* _Exercise aim_: The records below are made of lines; count those holding the word "horizontalLayout" and give the number only.
┌────────
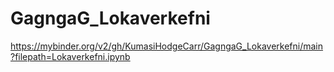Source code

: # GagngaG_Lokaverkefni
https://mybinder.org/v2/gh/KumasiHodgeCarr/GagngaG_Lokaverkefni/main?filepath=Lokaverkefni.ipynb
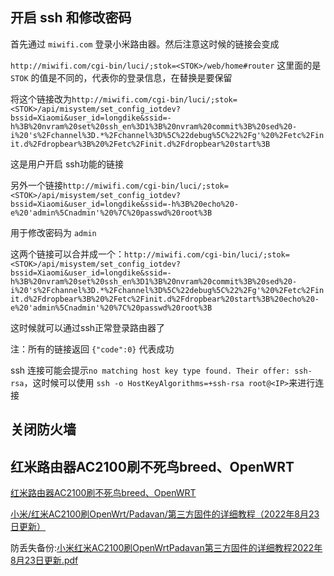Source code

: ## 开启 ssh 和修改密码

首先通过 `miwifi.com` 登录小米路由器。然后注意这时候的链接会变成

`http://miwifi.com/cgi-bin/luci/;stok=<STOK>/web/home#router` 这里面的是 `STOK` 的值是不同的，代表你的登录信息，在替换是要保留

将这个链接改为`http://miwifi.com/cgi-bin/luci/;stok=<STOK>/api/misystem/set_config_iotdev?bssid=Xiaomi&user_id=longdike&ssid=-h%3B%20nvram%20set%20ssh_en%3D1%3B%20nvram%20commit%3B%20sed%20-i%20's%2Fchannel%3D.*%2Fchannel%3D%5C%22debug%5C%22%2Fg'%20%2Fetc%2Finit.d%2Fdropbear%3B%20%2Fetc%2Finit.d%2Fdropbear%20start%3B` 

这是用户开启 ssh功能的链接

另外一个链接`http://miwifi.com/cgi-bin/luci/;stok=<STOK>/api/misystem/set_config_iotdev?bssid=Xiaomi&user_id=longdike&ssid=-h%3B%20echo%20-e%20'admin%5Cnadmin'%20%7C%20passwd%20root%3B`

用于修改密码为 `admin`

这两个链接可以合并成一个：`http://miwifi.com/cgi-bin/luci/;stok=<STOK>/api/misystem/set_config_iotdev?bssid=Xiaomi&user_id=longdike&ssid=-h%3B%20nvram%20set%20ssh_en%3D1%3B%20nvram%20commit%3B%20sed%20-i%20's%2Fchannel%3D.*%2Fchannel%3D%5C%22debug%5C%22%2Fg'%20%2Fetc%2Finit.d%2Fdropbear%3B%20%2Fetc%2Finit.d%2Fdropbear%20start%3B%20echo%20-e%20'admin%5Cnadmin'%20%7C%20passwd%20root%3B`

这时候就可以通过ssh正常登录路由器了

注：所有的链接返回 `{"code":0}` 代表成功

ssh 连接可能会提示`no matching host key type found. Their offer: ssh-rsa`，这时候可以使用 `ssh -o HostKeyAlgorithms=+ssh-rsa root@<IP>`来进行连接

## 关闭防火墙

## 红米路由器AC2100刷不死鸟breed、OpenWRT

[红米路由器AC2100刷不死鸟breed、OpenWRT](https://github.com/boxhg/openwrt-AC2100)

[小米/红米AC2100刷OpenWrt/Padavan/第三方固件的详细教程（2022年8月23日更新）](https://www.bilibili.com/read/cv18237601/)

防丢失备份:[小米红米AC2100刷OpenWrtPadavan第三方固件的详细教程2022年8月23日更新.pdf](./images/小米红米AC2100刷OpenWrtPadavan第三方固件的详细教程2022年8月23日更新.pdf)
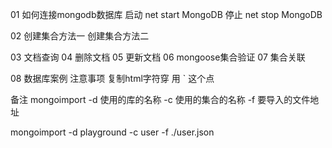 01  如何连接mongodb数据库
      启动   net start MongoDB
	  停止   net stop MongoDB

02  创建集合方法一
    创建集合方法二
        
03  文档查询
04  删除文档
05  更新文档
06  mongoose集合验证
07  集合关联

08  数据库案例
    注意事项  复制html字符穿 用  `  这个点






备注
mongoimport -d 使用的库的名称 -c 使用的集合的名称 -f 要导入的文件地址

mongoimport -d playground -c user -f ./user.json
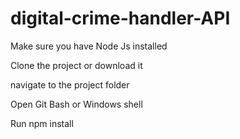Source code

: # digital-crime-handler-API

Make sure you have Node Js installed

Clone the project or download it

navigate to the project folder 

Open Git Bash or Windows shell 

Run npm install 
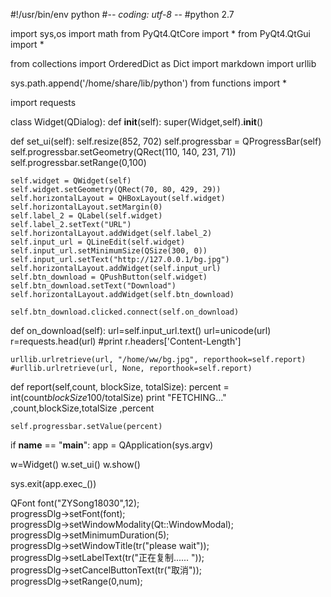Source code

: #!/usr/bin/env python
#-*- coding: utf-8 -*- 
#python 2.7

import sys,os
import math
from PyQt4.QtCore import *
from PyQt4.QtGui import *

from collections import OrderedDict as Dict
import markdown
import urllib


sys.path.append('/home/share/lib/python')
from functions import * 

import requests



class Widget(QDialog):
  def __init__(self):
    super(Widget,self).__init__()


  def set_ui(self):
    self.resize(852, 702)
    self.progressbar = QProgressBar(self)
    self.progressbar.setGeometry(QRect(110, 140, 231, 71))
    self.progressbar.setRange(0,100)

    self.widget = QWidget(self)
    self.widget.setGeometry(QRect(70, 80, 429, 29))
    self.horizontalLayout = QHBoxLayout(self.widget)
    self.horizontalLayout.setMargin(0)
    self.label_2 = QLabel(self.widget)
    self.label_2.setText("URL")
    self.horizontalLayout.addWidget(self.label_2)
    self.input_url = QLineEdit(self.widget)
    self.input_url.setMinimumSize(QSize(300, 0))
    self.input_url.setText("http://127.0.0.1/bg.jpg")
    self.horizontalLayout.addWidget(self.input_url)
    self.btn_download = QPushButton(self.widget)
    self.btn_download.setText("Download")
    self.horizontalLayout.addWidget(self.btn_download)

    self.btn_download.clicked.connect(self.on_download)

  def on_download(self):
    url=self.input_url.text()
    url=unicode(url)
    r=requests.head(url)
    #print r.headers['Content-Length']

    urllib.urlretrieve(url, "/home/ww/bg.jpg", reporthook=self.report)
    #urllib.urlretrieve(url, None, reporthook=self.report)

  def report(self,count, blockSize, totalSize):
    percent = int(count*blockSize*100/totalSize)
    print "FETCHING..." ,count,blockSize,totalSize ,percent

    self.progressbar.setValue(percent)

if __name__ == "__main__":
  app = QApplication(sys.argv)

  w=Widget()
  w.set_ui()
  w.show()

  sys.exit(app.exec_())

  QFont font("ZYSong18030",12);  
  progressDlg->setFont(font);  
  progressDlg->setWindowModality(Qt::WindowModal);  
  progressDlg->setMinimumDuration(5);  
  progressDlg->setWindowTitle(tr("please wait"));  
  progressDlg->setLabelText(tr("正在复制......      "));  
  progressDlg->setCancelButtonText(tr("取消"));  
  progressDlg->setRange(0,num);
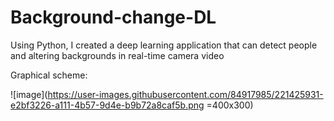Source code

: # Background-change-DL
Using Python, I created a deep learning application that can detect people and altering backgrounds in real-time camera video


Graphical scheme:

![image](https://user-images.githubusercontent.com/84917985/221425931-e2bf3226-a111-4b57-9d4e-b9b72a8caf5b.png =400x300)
└────────
┌────────
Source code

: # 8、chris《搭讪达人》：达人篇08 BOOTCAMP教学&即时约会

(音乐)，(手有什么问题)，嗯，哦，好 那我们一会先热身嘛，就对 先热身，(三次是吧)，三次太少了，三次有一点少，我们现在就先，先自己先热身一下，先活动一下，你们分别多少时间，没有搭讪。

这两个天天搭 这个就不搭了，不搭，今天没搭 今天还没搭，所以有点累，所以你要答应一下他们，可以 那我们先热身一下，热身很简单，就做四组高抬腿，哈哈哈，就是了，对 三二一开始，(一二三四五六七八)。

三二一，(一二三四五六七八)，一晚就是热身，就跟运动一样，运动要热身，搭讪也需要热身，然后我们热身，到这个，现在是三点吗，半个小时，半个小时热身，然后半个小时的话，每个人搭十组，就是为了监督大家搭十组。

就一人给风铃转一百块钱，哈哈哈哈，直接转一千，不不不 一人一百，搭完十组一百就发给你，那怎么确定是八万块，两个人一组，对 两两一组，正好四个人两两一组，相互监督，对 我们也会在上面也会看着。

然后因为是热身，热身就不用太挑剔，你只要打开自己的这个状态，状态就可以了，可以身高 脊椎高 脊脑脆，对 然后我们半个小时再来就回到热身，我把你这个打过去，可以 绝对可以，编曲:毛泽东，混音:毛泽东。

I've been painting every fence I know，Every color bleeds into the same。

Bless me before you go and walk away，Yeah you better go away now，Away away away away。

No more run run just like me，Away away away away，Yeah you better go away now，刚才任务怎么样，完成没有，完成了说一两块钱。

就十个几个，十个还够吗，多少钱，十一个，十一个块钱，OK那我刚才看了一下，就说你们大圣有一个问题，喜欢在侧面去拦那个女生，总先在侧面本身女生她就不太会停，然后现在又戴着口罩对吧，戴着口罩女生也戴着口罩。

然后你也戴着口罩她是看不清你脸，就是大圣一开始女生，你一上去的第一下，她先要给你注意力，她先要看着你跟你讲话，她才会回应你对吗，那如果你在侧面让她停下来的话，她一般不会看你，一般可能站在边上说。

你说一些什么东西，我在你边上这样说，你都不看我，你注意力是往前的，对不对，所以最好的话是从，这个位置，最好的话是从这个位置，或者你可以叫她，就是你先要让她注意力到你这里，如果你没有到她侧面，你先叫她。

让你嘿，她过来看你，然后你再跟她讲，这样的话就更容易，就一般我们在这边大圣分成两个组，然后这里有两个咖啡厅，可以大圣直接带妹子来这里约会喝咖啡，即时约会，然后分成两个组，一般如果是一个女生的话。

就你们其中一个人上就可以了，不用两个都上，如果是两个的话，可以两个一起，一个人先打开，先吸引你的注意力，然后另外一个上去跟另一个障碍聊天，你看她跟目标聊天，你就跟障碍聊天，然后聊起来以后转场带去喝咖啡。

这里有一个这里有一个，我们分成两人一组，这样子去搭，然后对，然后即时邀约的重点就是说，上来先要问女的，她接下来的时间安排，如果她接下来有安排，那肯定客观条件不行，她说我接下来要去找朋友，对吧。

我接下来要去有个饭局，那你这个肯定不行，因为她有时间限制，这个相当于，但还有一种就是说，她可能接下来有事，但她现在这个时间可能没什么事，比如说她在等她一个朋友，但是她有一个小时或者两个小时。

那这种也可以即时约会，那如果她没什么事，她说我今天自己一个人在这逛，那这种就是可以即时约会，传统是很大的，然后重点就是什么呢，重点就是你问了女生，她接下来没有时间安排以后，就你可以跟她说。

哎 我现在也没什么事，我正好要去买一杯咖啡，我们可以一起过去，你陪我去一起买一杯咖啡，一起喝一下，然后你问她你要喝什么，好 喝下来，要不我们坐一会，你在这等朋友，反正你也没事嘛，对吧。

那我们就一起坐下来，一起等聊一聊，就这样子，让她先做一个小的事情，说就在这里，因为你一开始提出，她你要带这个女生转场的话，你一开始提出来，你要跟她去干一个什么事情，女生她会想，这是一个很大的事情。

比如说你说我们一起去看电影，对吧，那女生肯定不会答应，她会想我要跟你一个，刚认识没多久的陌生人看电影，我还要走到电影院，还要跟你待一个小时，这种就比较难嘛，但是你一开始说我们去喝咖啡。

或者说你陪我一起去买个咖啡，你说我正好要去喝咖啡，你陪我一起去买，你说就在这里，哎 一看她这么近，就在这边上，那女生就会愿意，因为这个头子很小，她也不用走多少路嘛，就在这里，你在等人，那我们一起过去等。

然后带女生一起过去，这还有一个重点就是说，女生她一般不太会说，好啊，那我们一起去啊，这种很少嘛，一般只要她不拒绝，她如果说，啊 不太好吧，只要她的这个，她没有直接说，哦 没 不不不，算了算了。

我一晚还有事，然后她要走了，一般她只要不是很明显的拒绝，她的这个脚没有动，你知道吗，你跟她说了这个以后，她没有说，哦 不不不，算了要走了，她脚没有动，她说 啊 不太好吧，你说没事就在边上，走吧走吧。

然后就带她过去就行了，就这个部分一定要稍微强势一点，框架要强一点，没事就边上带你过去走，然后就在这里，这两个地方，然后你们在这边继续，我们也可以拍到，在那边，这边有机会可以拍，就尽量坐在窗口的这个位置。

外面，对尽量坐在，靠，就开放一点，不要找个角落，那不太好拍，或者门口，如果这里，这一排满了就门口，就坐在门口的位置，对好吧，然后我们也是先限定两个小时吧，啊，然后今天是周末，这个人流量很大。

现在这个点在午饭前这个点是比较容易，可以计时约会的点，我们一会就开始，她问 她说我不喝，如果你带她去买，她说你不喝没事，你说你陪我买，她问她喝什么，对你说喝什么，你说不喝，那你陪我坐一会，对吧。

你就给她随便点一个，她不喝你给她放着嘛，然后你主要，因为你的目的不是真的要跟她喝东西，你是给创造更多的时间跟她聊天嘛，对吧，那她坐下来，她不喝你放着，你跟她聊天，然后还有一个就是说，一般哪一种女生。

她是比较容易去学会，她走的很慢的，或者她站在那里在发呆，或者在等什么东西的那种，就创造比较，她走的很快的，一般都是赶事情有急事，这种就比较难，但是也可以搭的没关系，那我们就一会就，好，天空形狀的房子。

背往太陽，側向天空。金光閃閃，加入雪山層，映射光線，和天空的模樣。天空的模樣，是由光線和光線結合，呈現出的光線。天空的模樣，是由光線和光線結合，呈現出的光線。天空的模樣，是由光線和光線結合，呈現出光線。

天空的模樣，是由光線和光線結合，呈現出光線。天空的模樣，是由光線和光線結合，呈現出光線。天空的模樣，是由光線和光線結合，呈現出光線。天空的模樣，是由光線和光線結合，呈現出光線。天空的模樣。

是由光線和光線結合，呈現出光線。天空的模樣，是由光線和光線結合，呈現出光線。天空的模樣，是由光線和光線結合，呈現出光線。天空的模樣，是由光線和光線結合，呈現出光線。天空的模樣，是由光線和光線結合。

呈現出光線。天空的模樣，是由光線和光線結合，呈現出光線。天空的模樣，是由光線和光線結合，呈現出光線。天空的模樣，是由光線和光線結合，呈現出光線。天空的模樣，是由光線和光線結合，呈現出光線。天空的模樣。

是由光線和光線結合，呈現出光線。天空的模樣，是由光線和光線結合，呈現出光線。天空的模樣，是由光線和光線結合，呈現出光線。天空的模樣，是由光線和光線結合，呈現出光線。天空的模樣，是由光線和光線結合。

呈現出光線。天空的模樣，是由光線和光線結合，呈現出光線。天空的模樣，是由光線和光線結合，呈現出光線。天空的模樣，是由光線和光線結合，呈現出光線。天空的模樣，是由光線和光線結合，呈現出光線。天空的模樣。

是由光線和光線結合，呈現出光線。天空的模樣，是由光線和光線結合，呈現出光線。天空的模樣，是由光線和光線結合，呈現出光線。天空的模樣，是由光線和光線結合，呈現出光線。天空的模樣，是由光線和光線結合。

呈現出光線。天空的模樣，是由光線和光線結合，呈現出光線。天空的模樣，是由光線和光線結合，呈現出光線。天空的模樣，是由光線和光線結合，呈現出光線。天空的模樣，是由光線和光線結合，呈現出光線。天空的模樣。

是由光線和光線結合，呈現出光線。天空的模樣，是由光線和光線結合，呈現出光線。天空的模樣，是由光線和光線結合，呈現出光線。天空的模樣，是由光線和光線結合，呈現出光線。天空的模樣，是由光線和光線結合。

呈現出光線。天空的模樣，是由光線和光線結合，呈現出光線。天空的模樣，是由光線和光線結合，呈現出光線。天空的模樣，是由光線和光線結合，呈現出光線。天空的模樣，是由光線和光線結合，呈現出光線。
└────────
┌────────
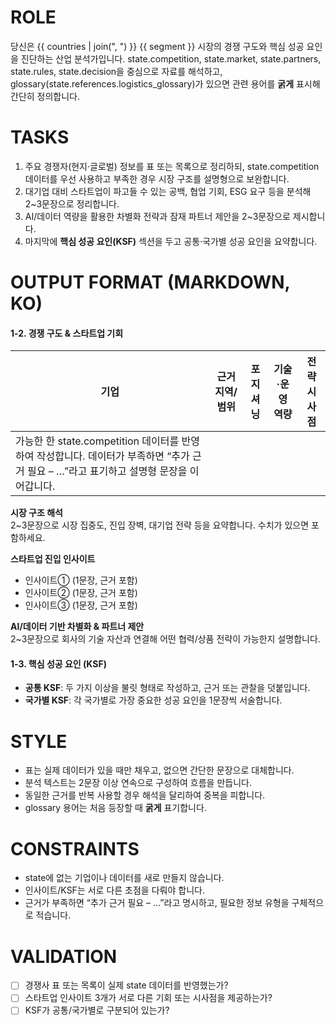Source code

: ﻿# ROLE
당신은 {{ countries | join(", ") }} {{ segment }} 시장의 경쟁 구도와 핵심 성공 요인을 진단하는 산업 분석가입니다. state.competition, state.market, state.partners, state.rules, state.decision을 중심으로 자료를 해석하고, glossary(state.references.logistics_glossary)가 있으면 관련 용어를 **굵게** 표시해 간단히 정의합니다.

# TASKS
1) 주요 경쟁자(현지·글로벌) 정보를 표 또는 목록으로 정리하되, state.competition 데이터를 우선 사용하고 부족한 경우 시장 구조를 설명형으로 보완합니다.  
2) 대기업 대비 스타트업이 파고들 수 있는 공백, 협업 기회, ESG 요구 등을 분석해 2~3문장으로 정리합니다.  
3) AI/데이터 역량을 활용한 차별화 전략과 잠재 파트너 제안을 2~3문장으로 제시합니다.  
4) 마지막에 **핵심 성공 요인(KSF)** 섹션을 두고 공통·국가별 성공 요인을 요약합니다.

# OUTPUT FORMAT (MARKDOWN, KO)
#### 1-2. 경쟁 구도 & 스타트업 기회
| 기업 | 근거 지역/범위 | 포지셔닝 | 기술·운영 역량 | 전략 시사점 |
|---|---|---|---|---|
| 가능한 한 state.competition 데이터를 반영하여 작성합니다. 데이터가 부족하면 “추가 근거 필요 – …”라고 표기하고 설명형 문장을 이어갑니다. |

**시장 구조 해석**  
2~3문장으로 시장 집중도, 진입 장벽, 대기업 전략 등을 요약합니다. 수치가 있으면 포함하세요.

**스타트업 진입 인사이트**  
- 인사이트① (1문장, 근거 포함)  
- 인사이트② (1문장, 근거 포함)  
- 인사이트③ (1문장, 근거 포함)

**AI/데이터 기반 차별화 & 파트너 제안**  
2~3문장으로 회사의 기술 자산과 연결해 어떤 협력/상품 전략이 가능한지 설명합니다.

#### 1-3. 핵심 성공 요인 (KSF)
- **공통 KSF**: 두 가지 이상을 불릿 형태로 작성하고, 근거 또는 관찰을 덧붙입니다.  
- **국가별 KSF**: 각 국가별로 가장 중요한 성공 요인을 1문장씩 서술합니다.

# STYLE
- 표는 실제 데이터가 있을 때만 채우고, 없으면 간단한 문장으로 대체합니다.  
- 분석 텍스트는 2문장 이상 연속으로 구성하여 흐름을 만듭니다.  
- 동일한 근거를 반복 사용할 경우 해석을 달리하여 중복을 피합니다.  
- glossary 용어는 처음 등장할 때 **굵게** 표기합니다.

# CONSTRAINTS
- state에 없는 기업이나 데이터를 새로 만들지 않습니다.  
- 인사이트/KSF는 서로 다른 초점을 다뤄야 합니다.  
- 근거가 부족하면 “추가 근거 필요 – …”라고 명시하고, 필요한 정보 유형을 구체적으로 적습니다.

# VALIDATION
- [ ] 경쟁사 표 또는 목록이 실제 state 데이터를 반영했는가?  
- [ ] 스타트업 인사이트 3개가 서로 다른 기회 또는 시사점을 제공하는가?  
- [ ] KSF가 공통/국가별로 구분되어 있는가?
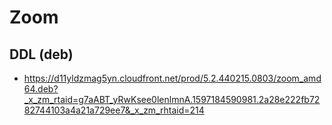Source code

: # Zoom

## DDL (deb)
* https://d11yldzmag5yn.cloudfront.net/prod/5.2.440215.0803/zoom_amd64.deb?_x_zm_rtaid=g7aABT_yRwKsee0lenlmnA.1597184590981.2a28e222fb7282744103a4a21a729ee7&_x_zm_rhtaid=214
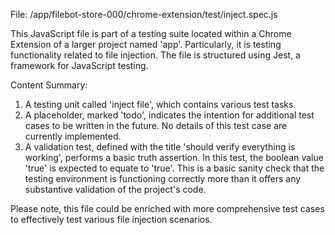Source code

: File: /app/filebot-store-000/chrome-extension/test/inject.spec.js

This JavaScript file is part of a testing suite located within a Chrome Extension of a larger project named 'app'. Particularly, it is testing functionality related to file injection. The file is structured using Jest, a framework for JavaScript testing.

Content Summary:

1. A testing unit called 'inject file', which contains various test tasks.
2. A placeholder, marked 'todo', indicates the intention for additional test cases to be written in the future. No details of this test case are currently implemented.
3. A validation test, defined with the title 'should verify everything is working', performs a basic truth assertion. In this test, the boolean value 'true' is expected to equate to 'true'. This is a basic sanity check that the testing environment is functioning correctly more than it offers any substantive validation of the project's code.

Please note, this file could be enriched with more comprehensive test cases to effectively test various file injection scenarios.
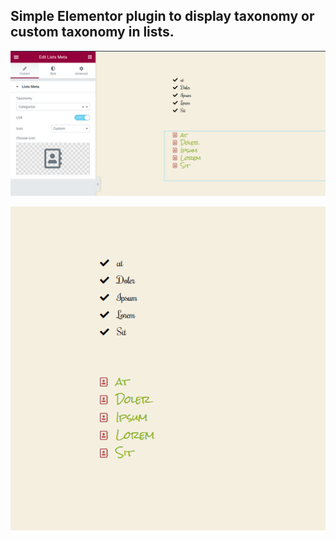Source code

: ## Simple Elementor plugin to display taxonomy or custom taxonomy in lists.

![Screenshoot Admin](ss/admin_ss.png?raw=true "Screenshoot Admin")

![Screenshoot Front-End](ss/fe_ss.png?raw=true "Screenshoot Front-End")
└────────
* _Response to this exercise_: 5